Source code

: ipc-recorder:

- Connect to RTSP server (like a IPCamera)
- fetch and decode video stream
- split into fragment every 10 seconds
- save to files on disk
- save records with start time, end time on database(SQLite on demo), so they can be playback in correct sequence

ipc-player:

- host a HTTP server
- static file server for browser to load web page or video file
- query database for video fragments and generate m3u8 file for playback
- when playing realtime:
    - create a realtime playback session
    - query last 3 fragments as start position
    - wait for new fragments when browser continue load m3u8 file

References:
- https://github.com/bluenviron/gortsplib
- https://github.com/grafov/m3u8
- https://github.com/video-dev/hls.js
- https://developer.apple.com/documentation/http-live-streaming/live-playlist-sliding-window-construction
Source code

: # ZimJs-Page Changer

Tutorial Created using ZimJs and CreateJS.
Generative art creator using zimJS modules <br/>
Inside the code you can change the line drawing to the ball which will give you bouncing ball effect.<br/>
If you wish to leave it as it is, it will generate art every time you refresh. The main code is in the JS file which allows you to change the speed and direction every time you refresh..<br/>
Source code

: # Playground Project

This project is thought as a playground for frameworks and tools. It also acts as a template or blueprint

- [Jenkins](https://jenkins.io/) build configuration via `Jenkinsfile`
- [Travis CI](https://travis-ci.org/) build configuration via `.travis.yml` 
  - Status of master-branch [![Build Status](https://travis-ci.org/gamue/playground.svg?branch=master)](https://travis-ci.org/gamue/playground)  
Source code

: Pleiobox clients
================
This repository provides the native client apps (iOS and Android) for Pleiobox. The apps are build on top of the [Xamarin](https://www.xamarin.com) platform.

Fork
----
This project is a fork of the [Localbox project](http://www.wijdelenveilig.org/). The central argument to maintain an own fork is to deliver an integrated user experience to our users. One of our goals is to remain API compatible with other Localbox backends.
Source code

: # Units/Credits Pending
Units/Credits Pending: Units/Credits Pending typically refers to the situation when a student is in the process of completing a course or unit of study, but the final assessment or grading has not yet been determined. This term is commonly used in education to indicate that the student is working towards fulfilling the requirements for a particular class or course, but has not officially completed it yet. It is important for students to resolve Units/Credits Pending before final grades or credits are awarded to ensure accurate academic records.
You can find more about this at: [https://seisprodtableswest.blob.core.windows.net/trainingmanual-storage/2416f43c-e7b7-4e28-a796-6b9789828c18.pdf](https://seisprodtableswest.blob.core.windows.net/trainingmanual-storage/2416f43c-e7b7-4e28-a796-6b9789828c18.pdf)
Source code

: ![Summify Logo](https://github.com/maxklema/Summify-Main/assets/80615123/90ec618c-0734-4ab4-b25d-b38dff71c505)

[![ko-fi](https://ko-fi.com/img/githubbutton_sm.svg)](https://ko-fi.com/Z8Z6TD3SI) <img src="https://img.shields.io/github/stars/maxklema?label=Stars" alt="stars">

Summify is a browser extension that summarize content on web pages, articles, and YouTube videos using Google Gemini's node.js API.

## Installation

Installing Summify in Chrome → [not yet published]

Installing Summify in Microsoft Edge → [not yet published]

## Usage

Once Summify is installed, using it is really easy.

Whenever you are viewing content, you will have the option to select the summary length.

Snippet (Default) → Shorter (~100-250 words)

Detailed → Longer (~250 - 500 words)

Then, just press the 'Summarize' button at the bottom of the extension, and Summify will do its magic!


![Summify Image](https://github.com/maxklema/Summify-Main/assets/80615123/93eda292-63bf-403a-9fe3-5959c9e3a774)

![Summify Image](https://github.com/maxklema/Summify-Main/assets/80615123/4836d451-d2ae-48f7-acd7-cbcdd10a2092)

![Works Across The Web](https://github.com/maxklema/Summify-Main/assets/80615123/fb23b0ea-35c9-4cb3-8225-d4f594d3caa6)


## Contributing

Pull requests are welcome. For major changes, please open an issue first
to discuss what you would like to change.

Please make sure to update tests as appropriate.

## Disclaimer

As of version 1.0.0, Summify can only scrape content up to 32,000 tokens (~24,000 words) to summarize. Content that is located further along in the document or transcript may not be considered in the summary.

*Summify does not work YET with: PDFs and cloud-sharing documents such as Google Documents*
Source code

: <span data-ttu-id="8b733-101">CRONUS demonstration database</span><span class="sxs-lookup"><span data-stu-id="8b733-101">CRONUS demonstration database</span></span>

.....

• _INSTRUCTIONS FOR THE TASK_
Out of the preceding entries, pull each line that contains the word "which".

• _EXERCISE RESULT_
Inside the code you can change the line drawing to the ball which will give you bouncing ball effect.<br/>
If you wish to leave it as it is, it will generate art every time you refresh. The main code is in the JS file which allows you to change the speed and direction every time you refresh..<br/>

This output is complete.